IIS 5 & IIS 6
IIS 6 Hangs. requires a reboot
Last post Apr 26, 2010 07:11 PM by raja.gregory
Jun 09, 2008 09:00 AM|d0z3r|LINK
Apologies if this issue has been answered, it's rather lengthy and hard to google!
Anyway, I have a public site getting moderate traffic - 1.5 million page views / month. Almost weekly, it hangs on Saturday AM and Sunday AM. Meaning externally, you get a page not found error. Interestingly it is still accessable internally (servers
are dual-homed, with 1 public and 1 private IP). Running asp and ASP.NET. Requires reboot to fix.
I have recently put the site on a totally new hardware platform with the latest 2003/R2 code and patches and the same behavior has continued.
Unfortunately I am NOT a programmer and don't have a full time coder on staff. I have tried debugdiag but every time I get an error on an incomplete or corrupted dump (both running it manually and on-demand).
Anything I can look at?
Jun 09, 2008 11:54 AM|HostingASPNet|LINK
Tell us more info, what is IIS configuration, ASP.NET Version, check your log files for errors, also when hang try to make in command prompt "telnet yoursite.com 80" to see what will happen.
Jun 09, 2008 12:36 PM|rfwilliams777|LINK
Ok, if I understand you correctly you have Windows 2003. Question, do you have
all the latest Windows Updates including recommended? I would start there.
Second, although server admins and other "experts" don't say this, I reboot my server at least once a week. It helps clear the cache. I don't recommend doing it during peak times. If you have a fairly decent server, you should only be down for a minute
or a minute and a half. I think that is enough "down time" to avoid the phone ringing later of other problems.

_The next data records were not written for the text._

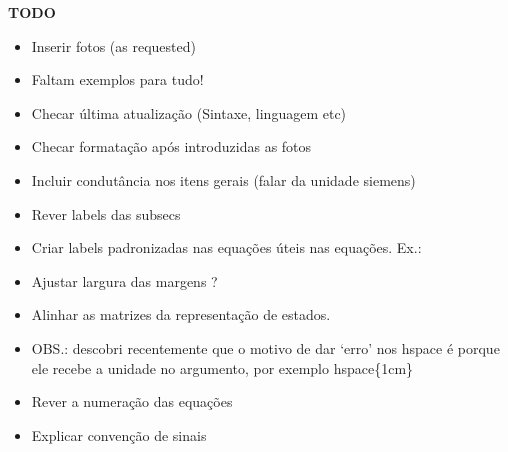 \documentclass{article}
\numberwithin{equation}{section}
\begin{document}
    \begin{center}{\textbf{\Large TODO}}\end{center}
    \begin{itemize}
        \item Inserir fotos (as requested) %
        \item Faltam exemplos para tudo!
        \item Checar última atualização (Sintaxe, linguagem etc)
        \item Checar formatação após introduzidas as fotos
        \item Incluir condutância nos itens gerais (falar da unidade siemens)
        \item Rever labels das subsecs
        \item Criar labels padronizadas nas equações úteis nas equações. Ex.: %
        \item Ajustar largura das margens ?
        \item Alinhar as matrizes da representação de estados.
        \item OBS.: descobri recentemente que o motivo de dar `erro' nos hspace é porque ele recebe a unidade no argumento, por exemplo hspace\{1cm\}
        \item Rever a numeração das equações
        \item Explicar convenção de sinais
    \end{itemize}
\end{document}
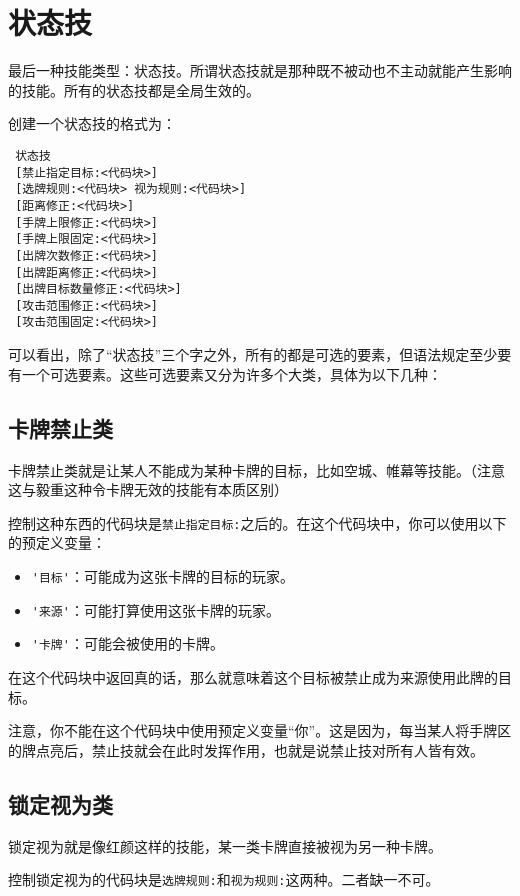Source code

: \chapter{状态技}

最后一种技能类型：状态技。所谓状态技就是那种既不被动也不主动就能产生影响的技能。所有的状态技都是全局生效的。

创建一个状态技的格式为：

\begin{verbatim}
 状态技
 [禁止指定目标:<代码块>]
 [选牌规则:<代码块> 视为规则:<代码块>]
 [距离修正:<代码块>]
 [手牌上限修正:<代码块>]
 [手牌上限固定:<代码块>]
 [出牌次数修正:<代码块>]
 [出牌距离修正:<代码块>]
 [出牌目标数量修正:<代码块>]
 [攻击范围修正:<代码块>]
 [攻击范围固定:<代码块>]
\end{verbatim}

可以看出，除了“状态技”三个字之外，所有的都是可选的要素，但语法规定至少要有一个可选要素。这些可选要素又分为许多个大类，具体为以下几种：

\section{卡牌禁止类}

卡牌禁止类就是让某人不能成为某种卡牌的目标，比如空城、帷幕等技能。（注意这与毅重这种令卡牌无效的技能有本质区别）

控制这种东西的代码块是\verb|禁止指定目标:|之后的。在这个代码块中，你可以使用以下的预定义变量：

\begin{itemize}
 \item \verb|'目标'|：可能成为这张卡牌的目标的玩家。
 \item \verb|'来源'|：可能打算使用这张卡牌的玩家。
 \item \verb|'卡牌'|：可能会被使用的卡牌。
\end{itemize}

在这个代码块中返回真的话，那么就意味着这个目标被禁止成为来源使用此牌的目标。

注意，你不能在这个代码块中使用预定义变量“你”。这是因为，每当某人将手牌区的牌点亮后，禁止技就会在此时发挥作用，也就是说禁止技对所有人皆有效。

\section{锁定视为类}

锁定视为就是像红颜这样的技能，某一类卡牌直接被视为另一种卡牌。

控制锁定视为的代码块是\verb|选牌规则:|和\verb|视为规则:|这两种。二者缺一不可。

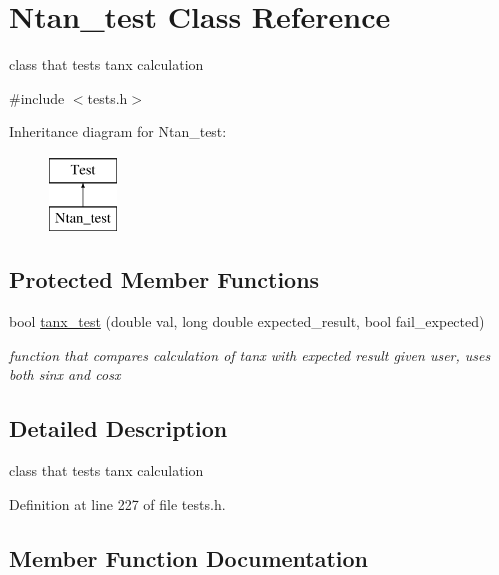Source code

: \hypertarget{class_ntan__test}{}\section{Ntan\+\_\+test Class Reference}
\label{class_ntan__test}


class that tests tanx calculation  




{\ttfamily \#include $<$tests.\+h$>$}

Inheritance diagram for Ntan\+\_\+test\+:\begin{figure}[H]
\begin{center}
\leavevmode
\includegraphics[height=2.000000cm]{class_ntan__test}
\end{center}
\end{figure}
\subsection*{Protected Member Functions}
\begin{DoxyCompactItemize}
\item 
bool \mbox{\hyperlink{class_ntan__test_ad7ab02fd407b449bdfbf269275b97d43}{tanx\+\_\+test}} (double val, long double expected\+\_\+result, bool fail\+\_\+expected)
\begin{DoxyCompactList}\small\item\em function that compares calculation of tanx with expected result given user, uses both sinx and cosx \end{DoxyCompactList}\end{DoxyCompactItemize}


\subsection{Detailed Description}
class that tests tanx calculation 

Definition at line 227 of file tests.\+h.



\subsection{Member Function Documentation}
\mbox{\label{class_ntan__test_ad7ab02fd407b449bdfbf269275b97d43}}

I would do a few other things and/or check on a few things. For one, set the page file size to be 2.5 times the size of your RAM (measured in MB). This can help Windows itself run better even if your resources are a bit strapped. Their is about 5 lines
in the page file/memory thing in the Task Manager. You typically want to try keeping your page file size around the first line. Past the halfway point is way too much load.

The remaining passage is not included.